A Maryland panel is recommending that the state impose both a fee and a tax on shale gas development, as well as shift more costs to industry, but it did not propose specific details for any changes.
In a report released Tuesday, the 14-member Marcellus Shale Advisory Commission (MSAC) recommended that the General Assembly impose a fee on natural gas leases and a statewide severance tax to offset the cost of managing development. It also said the state should get rid of its current limits on bonding; pass a bill creating presumptive liability for damages occurring near development; create a mediation process for disputes; and pass laws to protect surface owners.
The report does not mean Maryland will be allowing shale drilling any time soon, though. "The state has not yet determined whether gas production can be accomplished without unacceptable risk, and nothing in this report should be interpreted to imply otherwise," the authors wrote.
The proposed fee would cover the cost of state reviews during the permitting process and monitoring during the development process for specific operators. The proposed severance tax would create a Shale Gas Impact Fund to offset costs that are attributed to the industry at large.
Although Maryland does not yet have a state-level severance tax on natural gas, the report noted that Garrett and Allegany counties, two rural counties in the western panhandle that overlie the Marcellus, already levy county-level taxes: 5.5% in Garrett and 7.7% in Allegany. Using U.S. Geological Survey estimates that the Maryland portion of the Marcellus holds as much as 2,383 Bcf of technically recoverable gas, each 1% of statewide severance tax would bring in between $27.9 million and $93.7 million at a constant gas price of $3.93/Mcf, according to the report.

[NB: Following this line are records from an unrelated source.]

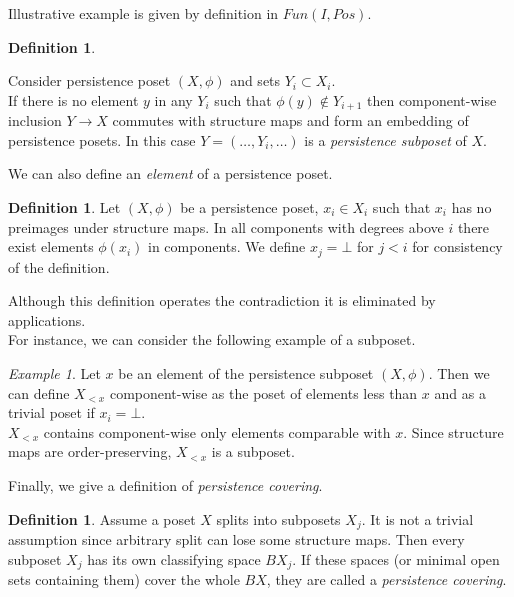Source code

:\documentclass[english,12pt]{article}
\newcounter{stmcounter}[section]
\numberwithin{equation}{section}
\theoremstyle{definition}
\newtheorem{definition}[stmcounter]{Definition}
\theoremstyle{remark}
\newtheorem{example}[stmcounter]{Example}
\newcommand{\define}[1]{{\textit{#1}}}
\begin{document}
Illustrative example is given by definition in $Fun(I, Pos)$.\\

\begin{definition} ~ \par
  Consider persistence poset $(X,\phi)$ and sets $Y_i \subset X_i$.\\

  If there is no element $y$ in any $Y_i$ such that $\phi(y) \not\in Y_{i+1}$ then component-wise inclusion $Y \to X$ commutes with structure maps and form an embedding of persistence posets. In this case $Y=(\ldots,Y_i,\ldots)$ is a \define {persistence subposet} of $X$.
\end{definition}

We can also define an \define{element} of a persistence poset.
\begin{definition}
  Let $(X,\phi)$ be a persistence poset, $x_i \in X_i$ such that $x_i$ has no preimages under structure maps. In all components with degrees above $i$ there exist elements $\phi(x_i)$ in components. We define $x_j = \bot$ for $j < i$ for consistency of the definition.
\end{definition}

Although this definition operates the contradiction it is eliminated by applications.\\
For instance, we can consider the following example of a subposet.
\begin{example}
  Let $x$ be an element of the persistence subposet $(X, \phi)$. Then we can define $X_{<x}$ component-wise as the poset of elements less than $x$ and as a trivial poset if $x_i = \bot$.\\

  $X_{<x}$ contains component-wise only elements comparable with $x$. Since structure maps are order-preserving, $X_{<x}$ is a subposet.
\end{example}

Finally, we give a definition of \define{persistence covering}.\\

\begin{definition}
  Assume a poset $X$ splits into subposets $X_j$. It is not a trivial assumption since arbitrary split can lose some structure maps. Then every subposet $X_j$ has its own classifying space $BX_j$. If these spaces (or minimal open sets containing them) cover the whole $BX$, they are called a \define{persistence covering}.
\end{definition}
\end{document}
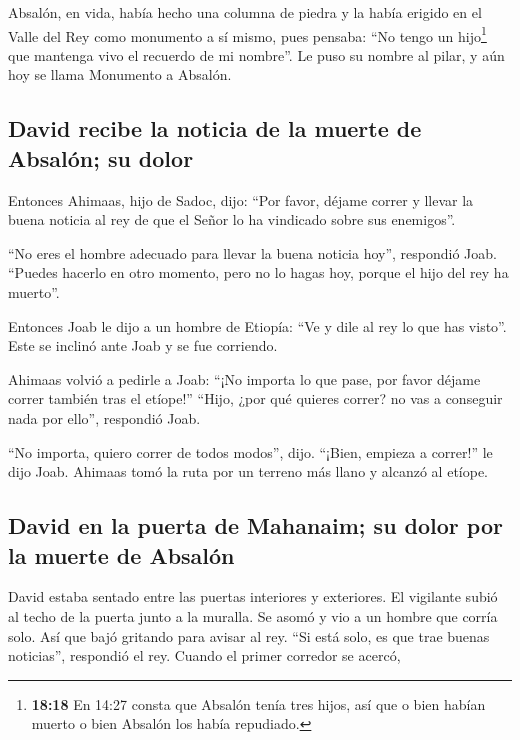  Absalón, en vida, había hecho una columna de piedra y la
había erigido en el Valle del Rey como monumento a sí mismo, pues
pensaba: ``No tengo un hijo\footnote{\textbf{18:18} En 14:27 consta que
  Absalón tenía tres hijos, así que o bien habían muerto o bien Absalón
  los había repudiado.} que mantenga vivo el recuerdo de mi nombre''. Le
puso su nombre al pilar, y aún hoy se llama Monumento a Absalón.

\hypertarget{david-recibe-la-noticia-de-la-muerte-de-absaluxf3n-su-dolor}{%
\subsection{David recibe la noticia de la muerte de Absalón; su
dolor}\label{david-recibe-la-noticia-de-la-muerte-de-absaluxf3n-su-dolor}}

 Entonces Ahimaas, hijo de Sadoc, dijo: ``Por favor,
déjame correr y llevar la buena noticia al rey de que el Señor lo ha
vindicado sobre sus enemigos''.

 ``No eres el hombre adecuado para llevar la buena
noticia hoy'', respondió Joab. ``Puedes hacerlo en otro momento, pero no
lo hagas hoy, porque el hijo del rey ha muerto''.

 Entonces Joab le dijo a un hombre de Etiopía: ``Ve y
dile al rey lo que has visto''. Este se inclinó ante Joab y se fue
corriendo.

 Ahimaas volvió a pedirle a Joab: ``¡No importa lo que
pase, por favor déjame correr también tras el etíope!'' ``Hijo, ¿por qué
quieres correr? no vas a conseguir nada por ello'', respondió Joab.

 ``No importa, quiero correr de todos modos'', dijo.
``¡Bien, empieza a correr!'' le dijo Joab. Ahimaas tomó la ruta por un
terreno más llano y alcanzó al etíope.

\hypertarget{david-en-la-puerta-de-mahanaim-su-dolor-por-la-muerte-de-absaluxf3n}{%
\subsection{David en la puerta de Mahanaim; su dolor por la muerte de
Absalón}\label{david-en-la-puerta-de-mahanaim-su-dolor-por-la-muerte-de-absaluxf3n}}

 David estaba sentado entre las puertas interiores y
exteriores. El vigilante subió al techo de la puerta junto a la muralla.
Se asomó y vio a un hombre que corría solo.  Así que bajó
gritando para avisar al rey. ``Si está solo, es que trae buenas
noticias'', respondió el rey. Cuando el primer corredor se acercó,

The MSAC did not recommend a tax rate but said the structure should be designed to offset the cost of state activities related to development, both site-specific and regional impacts.
Pennsylvania is working to pass a fee to offset the impacts of development, although some lawmakers believe the fee should fund other programs (see Shale Daily, Dec. 21, 2011). West Virginia recently increased its permitting fee to $10,000 per well (see Shale Daily, Dec. 15, 2011).
Although not traditionally seen as a revenue source, the report recommended that Maryland remove its bonding limits. Currently, the Maryland Department of the Environment (MDE) may not require a bond of more than $100,000 per well, or a blanket bond for all wells by a permittee of more than $500,000. Pennsylvania is considering increasing its per-well bond to $10,000 and its blanket bond to $250,000, figures some believe are too low (see Shale Daily, Nov. 9, 2011).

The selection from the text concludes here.